§ Activity
Quote the data exactly, first line to the line containing "Pour nos clusters", with no pictures.

§ Working data
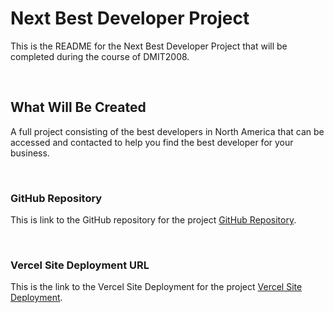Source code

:# Next Best Developer Project
 This is the README for the Next Best Developer Project that will be completed during the course of DMIT2008.

 <br/>

##  What Will Be Created
A full project consisting of the best developers in North America that can be accessed and contacted to help you find the best developer for your business.

 <br/>


### GitHub Repository
This is link to the GitHub repository for the project [GitHub Repository](https://github.com/abraara/all-things-basketball.git).   

 <br/>

### Vercel Site Deployment URL 
This is the link to the Vercel Site Deployment for the project [Vercel Site Deployment](https://next-best-developer.vercel.app).  

<br/>

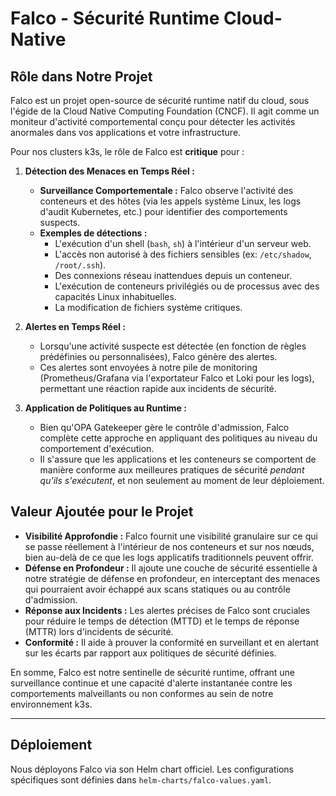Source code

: # Falco - Sécurité Runtime Cloud-Native

## Rôle dans Notre Projet

Falco est un projet open-source de sécurité runtime natif du cloud, sous l'égide de la Cloud Native Computing Foundation (CNCF). Il agit comme un moniteur d'activité comportemental conçu pour détecter les activités anormales dans vos applications et votre infrastructure.

Pour nos clusters k3s, le rôle de Falco est **critique** pour :

1.  **Détection des Menaces en Temps Réel :**
    * **Surveillance Comportementale :** Falco observe l'activité des conteneurs et des hôtes (via les appels système Linux, les logs d'audit Kubernetes, etc.) pour identifier des comportements suspects.
    * **Exemples de détections :**
        * L'exécution d'un shell (`bash`, `sh`) à l'intérieur d'un serveur web.
        * L'accès non autorisé à des fichiers sensibles (ex: `/etc/shadow`, `/root/.ssh`).
        * Des connexions réseau inattendues depuis un conteneur.
        * L'exécution de conteneurs privilégiés ou de processus avec des capacités Linux inhabituelles.
        * La modification de fichiers système critiques.

2.  **Alertes en Temps Réel :**
    * Lorsqu'une activité suspecte est détectée (en fonction de règles prédéfinies ou personnalisées), Falco génère des alertes.
    * Ces alertes sont envoyées à notre pile de monitoring (Prometheus/Grafana via l'exportateur Falco et Loki pour les logs), permettant une réaction rapide aux incidents de sécurité.

3.  **Application de Politiques au Runtime :**
    * Bien qu'OPA Gatekeeper gère le contrôle d'admission, Falco complète cette approche en appliquant des politiques au niveau du comportement d'exécution.
    * Il s'assure que les applications et les conteneurs se comportent de manière conforme aux meilleures pratiques de sécurité *pendant qu'ils s'exécutent*, et non seulement au moment de leur déploiement.

## Valeur Ajoutée pour le Projet

* **Visibilité Approfondie :** Falco fournit une visibilité granulaire sur ce qui se passe réellement à l'intérieur de nos conteneurs et sur nos nœuds, bien au-delà de ce que les logs applicatifs traditionnels peuvent offrir.
* **Défense en Profondeur :** Il ajoute une couche de sécurité essentielle à notre stratégie de défense en profondeur, en interceptant des menaces qui pourraient avoir échappé aux scans statiques ou au contrôle d'admission.
* **Réponse aux Incidents :** Les alertes précises de Falco sont cruciales pour réduire le temps de détection (MTTD) et le temps de réponse (MTTR) lors d'incidents de sécurité.
* **Conformité :** Il aide à prouver la conformité en surveillant et en alertant sur les écarts par rapport aux politiques de sécurité définies.

En somme, Falco est notre sentinelle de sécurité runtime, offrant une surveillance continue et une capacité d'alerte instantanée contre les comportements malveillants ou non conformes au sein de notre environnement k3s.

---

## Déploiement

Nous déployons Falco via son Helm chart officiel. Les configurations spécifiques sont définies dans `helm-charts/falco-values.yaml`.
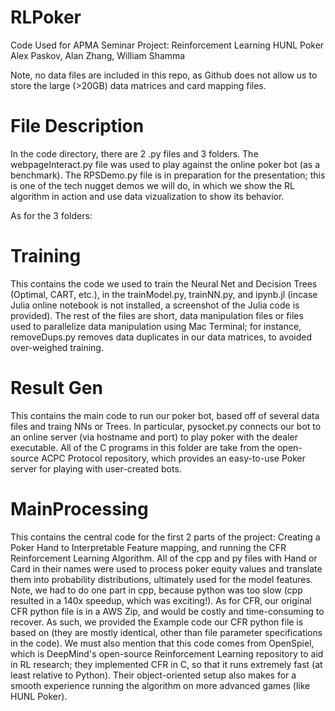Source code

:# RLPoker
Code Used for APMA Seminar Project: Reinforcement Learning HUNL Poker
Alex Paskov, Alan Zhang, William Shamma

Note, no data files are included in this repo, as Github does not allow us to store the large (>20GB) data matrices and card mapping files.

# File Description
In the code directory, there are 2 .py files and 3 folders. The webpageInteract.py file was used to play against the online poker bot (as a benchmark). The RPSDemo.py file is in preparation for the presentation; this is one of the tech nugget demos we will do, in which we show the RL algorithm in action and use data vizualization to show its behavior.

As for the 3 folders:

# Training
This contains the code we used to train the Neural Net and Decision Trees (Optimal, CART, etc.), in the trainModel.py, trainNN.py, and ipynb.jl (incase Julia online notebook is not installed, a screenshot of the Julia code is provided). The rest of the files are short, data manipulation files or files used to parallelize data manipulation using Mac Terminal; for instance, removeDups.py removes data duplicates in our data matrices, to avoided over-weighed training.

# Result Gen
This contains the main code to run our poker bot, based off of several data files and traing NNs or Trees. In particular, pysocket.py connects our bot to an online server (via hostname and port) to play poker with the dealer executable. All of the C programs in this folder are take from the open-source ACPC Protocol repository, which provides an easy-to-use Poker server for playing with user-created bots.

# MainProcessing
This contains the central code for the first 2 parts of the project: Creating a Poker Hand to Interpretable Feature mapping, and running the CFR Reinforcement Learning Algorithm. All of the cpp and py files with Hand or Card in their names were used to process poker equity values and translate them into probability distributions, ultimately used for the model features. Note, we had to do one part in cpp, because python was too slow (cpp resulted in a 140x speedup, which was exciting!). As for CFR, our original CFR python file is in a AWS Zip, and would be costly and time-consuming to recover. As such, we provided the Example code our CFR python file is based on (they are mostly identical, other than file parameter specifications in the code). We must also mention that this code comes from OpenSpiel, which is DeepMind's open-source Reinforcement Learning repository to aid in RL research; they implemented CFR in C, so that it runs extremely fast (at least relative to Python). Their object-oriented setup also makes for a smooth experience running the algorithm on more advanced games (like HUNL Poker).













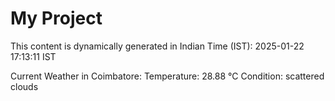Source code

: # My Project

This content is dynamically generated in Indian Time (IST): 2025-01-22 17:13:11 IST


Current Weather in Coimbatore:
Temperature: 28.88 °C
Condition: scattered clouds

§ Written answer
Source code

:# Next Best Developer Project
 This is the README for the Next Best Developer Project that will be completed during the course of DMIT2008.

 <br/>

##  What Will Be Created
A full project consisting of the best developers in North America that can be accessed and contacted to help you find the best developer for your business.

 <br/>


### GitHub Repository
This is link to the GitHub repository for the project [GitHub Repository](https://github.com/abraara/all-things-basketball.git).   

 <br/>

### Vercel Site Deployment URL 
This is the link to the Vercel Site Deployment for the project [Vercel Site Deployment](https://next-best-developer.vercel.app).  

<br/>

Source code

: # Falco - Sécurité Runtime Cloud-Native

## Rôle dans Notre Projet

Falco est un projet open-source de sécurité runtime natif du cloud, sous l'égide de la Cloud Native Computing Foundation (CNCF). Il agit comme un moniteur d'activité comportemental conçu pour détecter les activités anormales dans vos applications et votre infrastructure.

Pour nos clusters k3s, le rôle de Falco est **critique** pour :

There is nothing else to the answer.